*ASSIGNMENT*: Retype only what runs from the beginning of the data through the line with "Once I fixed"; please omit the pictures and keep every line exact.

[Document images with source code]
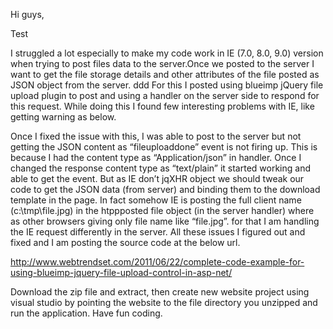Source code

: Hi guys,

Test

I struggled a lot especially to make my code work in IE (7.0, 8.0, 9.0) version when trying to post files data to the server.Once we posted to the server I want to get the file storage details and other attributes of the file posted as JSON object from the server.
ddd
For this I posted using blueimp jQuery file upload plugin to post and using a handler on the server side to respond for this request. While doing this
I found few interesting problems with IE, like getting warning as below.

Once I fixed the issue with this, I was able to post to the server but not getting the JSON content as “fileuploaddone” event is not firing up. This is because I had the content type as
“Application/json” in handler. Once I changed the response content type as “text/plain” it started working and able to get the event. But as IE don’t jqXHR object we should tweak our code
to get the JSON data (from server) and binding them to the download template in the page. In fact somehow IE is posting the full client name (c:\tmp\file.jpg)
in the htppposted file object (in the server handler) where as other browsers giving only file name like “file.jpg”. for that I am handling the IE request differently in the server.
All these issues I figured out and fixed and I am posting the source code at the below url.

http://www.webtrendset.com/2011/06/22/complete-code-example-for-using-blueimp-jquery-file-upload-control-in-asp-net/

Download the zip file and extract, then create new website project using visual studio by pointing the website to the file directory you unzipped and run the application. Have fun coding.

*ANSWER TO THIS EXERCISE*:
Source code

: Hi guys,

Test

I struggled a lot especially to make my code work in IE (7.0, 8.0, 9.0) version when trying to post files data to the server.Once we posted to the server I want to get the file storage details and other attributes of the file posted as JSON object from the server.
ddd
For this I posted using blueimp jQuery file upload plugin to post and using a handler on the server side to respond for this request. While doing this
I found few interesting problems with IE, like getting warning as below.

Once I fixed the issue with this, I was able to post to the server but not getting the JSON content as “fileuploaddone” event is not firing up. This is because I had the content type as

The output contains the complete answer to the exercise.